Whether you are a first-time buyer or a property investor, collecting money for a deposit will always be a slightly difficult task. For one, with the way expenses are increasing, it seems almost impossible to save money! Also, with banks and lenders becoming very strict about their mortgage criteria, most potential buyers have to pay at least 20 per cent of the total value of the mortgage as a deposit. 
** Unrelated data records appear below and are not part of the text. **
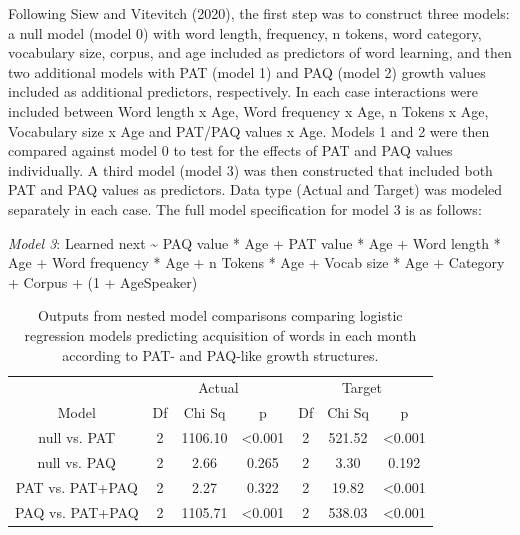 \documentclass[
  man,mask,floatsintext]{apa6}
\begin{document}
Following Siew and Vitevitch (2020), the first step was to construct three models: a null model (model 0) with word length, frequency, n tokens, word category, vocabulary size, corpus, and age included as predictors of word learning, and then two additional models with PAT (model 1) and PAQ (model 2) growth values included as additional predictors, respectively. In each case interactions were included between Word length x Age, Word frequency x Age, n Tokens x Age, Vocabulary size x Age and PAT/PAQ values x Age. Models 1 and 2 were then compared against model 0 to test for the effects of PAT and PAQ values individually. A third model (model 3) was then constructed that included both PAT and PAQ values as predictors. Data type (Actual and Target) was modeled separately in each case. The full model specification for model 3 is as follows:

\emph{Model 3}: Learned next \textasciitilde{} PAQ value * Age +
PAT value * Age +
Word length * Age +
Word frequency * Age +
n Tokens * Age +
Vocab size * Age +
Category +
Corpus +
(1 + Age\textbar Speaker)

\begin{longtable}[t]{ccccccc}
\caption{\label{tab:table-model-outputs}Outputs from nested model comparisons comparing logistic regression models predicting acquisition of words in each month according to PAT- and PAQ-like growth structures.}\\
\toprule
\multicolumn{1}{c}{ } & \multicolumn{3}{c}{Actual} & \multicolumn{3}{c}{Target} \\
\cmidrule(l{3pt}r{3pt}){2-4} \cmidrule(l{3pt}r{3pt}){5-7}
Model & Df & Chi Sq & p & Df & Chi Sq & p\\
\midrule
null vs. PAT & 2 & 1106.10 & <0.001 & 2 & 521.52 & <0.001\\
null vs. PAQ & 2 & 2.66 & 0.265 & 2 & 3.30 & 0.192\\
PAT vs. PAT+PAQ & 2 & 2.27 & 0.322 & 2 & 19.82 & <0.001\\
PAQ vs. PAT+PAQ & 2 & 1105.71 & <0.001 & 2 & 538.03 & <0.001\\
\midrule
\bottomrule
\end{longtable}
\end{document}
According to Robert Gardner, Nationwide’s chief economist, raising a deposit remains the main barrier for most prospective first-time buyers. He claims that the 20 per cent deposit is essentially 113 per cent of a buyer’s gross national income, which is a record high. As per letting agents in Dunstable, here are five ways that first-time buyers can save money for their deposit. 

 

1 Set up a savings account

As hard as it sounds, it actually isn’t very hard to set aside a certain amount of money every month. It doesn’t even have to be much; you could set aside 10 per cent of your monthly income to save for your deposit. Make sure you keep this money safe in a savings account as you will be able to earn interest on the principal amount every month. Say, you want to buy a house in two years and based on your expected budget, you will need to pay £10,000 as the deposit. In that case, you need to save around £400 every month. However, if you feel that is a little too much, you can always push your purchase by a year, in which case you need to save around £270 every month for three years. By the time the money and interest accumulate, you will have a lot more than you aimed to save!

 

2 Be mindful of your daily spending

You know that morning coffee you always pick up before heading out to work? It’s time to start skipping that; instead, make some coffee at home and take it with you to work. Instead of going out for lunch every day during your office break, why not pack a delicious home-cooked meal? Instead of buying a new pair of shoes every time you have some extra money, why not transfer the money into your savings account to earn some interest? If you are mindful of your daily expenses, you will end up saving money in no time.

 

3 Assess your current living situation 

Are you currently living on rent? Is it possible for you to shift into a place that might be slightly cheaper? Have you considered living in a co-sharing space? If you are not ready to move, let’s talk about commuting. How far is your home from your place of work? How much money do you end up spending every month on public transport while commuting to work? If you end up living in a cheaper place, or a place that is closer to your work, you can end up saving hundreds and maybe thousands of pounds a month; think of this change as a short term hindrance for a long-term goal!

 

4 Figure out how much you need to save and work backwards

Before you set off trying to save money, you need to figure out how much you need to save. This means you first need to figure out exactly how much you are willing to spend on your first home. It is always a good idea to sit with a financial expert to figure out a budget for your upcoming purchase, a budget that you can afford comfortably. Once you have a budget in mind, all you need to do is save a certain percentage of that as the deposit. Based on when you want to buy your house and how much you plan to put down as the deposit, you can plan your monthly savings. 

 

5 Get help from the government 

The UK government offers various loans such as the Help to Buy equity loan and the shared ownership scheme which allow first-time buyers to get a mortgage without paying a hefty deposit. Also, first-time buyers can take advantage of the mortgage guarantee scheme that has been launched by the UK government. According to the mortgage guarantee scheme, potential buyers can take out a mortgage from some of the top banks in the country by paying just 5 per cent as the deposit, which essentially means a 95 per cent LTV ratio. By using this scheme, first-time buyers can easily climb the property ladder without spending years trying to save for a deposit.

 

While you are trying to save for your deposit, make sure to work on your credit score alongside. Most banks and lenders will check your credit score in order to determine whether or not you can afford to pay back the mortgage. If your credit score is good, your chances of securing a mortgage, even with a low deposit, are much higher.